Josiah Reynolds lives in a contemporary house called The Butterfly that was designed by her and her now deceased architect husband. In her cabana guesthouse lives her good and gorgeous friend Matt, a newly sworn-in attorney, and his lover Franklin. Also on her farm live various peacocks, horses, and maybe a strange looking sheep or two.
Unfortunately, when her husband Brannon died, he left all his money to his much younger girlfriend. Sigh. Josiah, a retired university professor, has fallen on financial hard times, so she has taken up beekeeping and sells her honey at the Farmers' Market in Lexington.
Trouble comes in the form of the dead body of Richard Pidgeon, a competitor of Josiah's and a nasty man to boot. He is found head first in one of Josiah's hives - making the honeybees so, so mad. He had been stung 176 times.
The police - there is a good cop and a very bad cop - seem to want to blame the murder on Josiah. And that is where the fun - for the reader, that is - begins.

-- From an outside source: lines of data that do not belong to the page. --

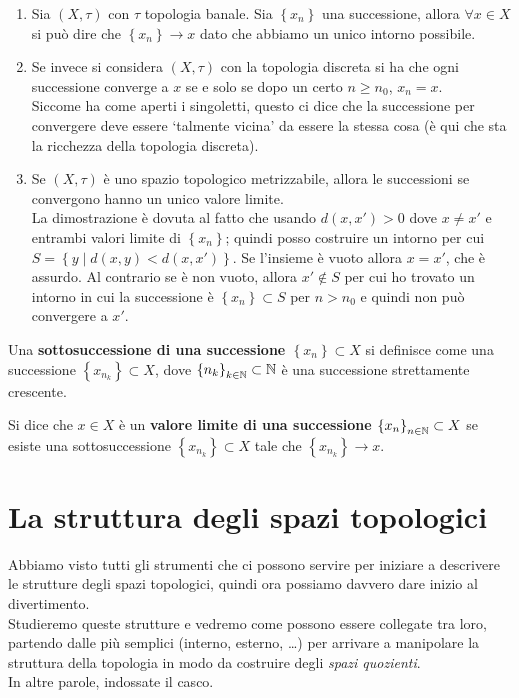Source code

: \begin{example}
\begin{enumerate}
	\item Sia $(X,\tau)$ con $\tau$ topologia banale. Sia $\left\{x_n\right\}$ una 
		successione, allora $\forall x \in X$ si può dire che $\left\{x_n\right\} 
		\rightarrow x$ dato che abbiamo un unico intorno possibile. 
	\item Se invece si considera $(X,\tau)$ con la topologia discreta si 
		ha che ogni successione converge a $x$ se e solo se dopo un certo 
		$n \ge n_0$, $x_n = x$. \\ Siccome ha come aperti i singoletti, questo ci 
		dice che la successione per convergere deve essere `talmente vicina' da 
		essere la stessa cosa (è qui che sta la ricchezza della topologia 
		discreta).
	\item Se $(X,\tau)$ è uno spazio topologico metrizzabile, allora le 
		successioni se convergono hanno un unico valore limite. \\ La 
		dimostrazione è dovuta al fatto che usando $d(x,x') > 0$ dove 
		$x \neq x' $ e entrambi valori limite di $\left\{x_n\right\}$; quindi posso 
		costruire un intorno per cui $S = \left\{y\; |\; d(x, y) < d(x,x')\right\}$. Se 
		l'insieme è vuoto allora $x = x'$, che è assurdo. Al contrario se 
		è non vuoto, allora $x' \not\in S$ per cui ho trovato un intorno 
		in cui la successione è $\left\{x_n\right\} \subset S$ per $n > n_0$ e quindi 
		non può convergere a $x'$. 
\end{enumerate}
\end{example}

\begin{definition}
	Una \textbf{sottosuccessione di una successione $\left\{x_n\right\} \subset X$} si definisce come una successione $\left\{x_{n_k}\right\} \subset X$, dove $\left\{n_k\right\}_{k\in \mathbb{N}} \subset \mathbb{N}$ è una successione strettamente crescente. 
\end{definition}

\begin{definition}
	Si dice che $x \in X$ è un \textbf{valore limite di una successione $\left\{x_n\right\}_{n\in \mathbb{N}} \subset X$} se esiste una sottosuccessione $\left\{x_{n_k}\right\} \subset X$ tale che $\left\{x_{n_k}\right\} \rightarrow x$.
\end{definition}



\chapter{La struttura degli spazi topologici}
Abbiamo visto tutti gli strumenti che ci possono servire per iniziare a descrivere le strutture degli spazi topologici, quindi ora possiamo davvero dare inizio al divertimento. \\ Studieremo queste strutture e vedremo come possono essere collegate tra loro, partendo dalle più semplici (interno, esterno, \dots) per arrivare a manipolare la struttura della topologia in modo da costruire degli \textit{spazi quozienti}. \\ In altre parole, indossate il casco.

I enjoyed learning about the honeybees and how much work goes into keeping the hives alive. And it was entertaining to read a mystery that takes place just 90 miles from my hometown. This was one of the books I purchased at the Kentucky Book Fair and is the first in a series of four.
Ms. Keam is a beekeeper herself and has won awards for her honey at the Kentucky State Fair.
Her inscription in my book reads: Free the Bees.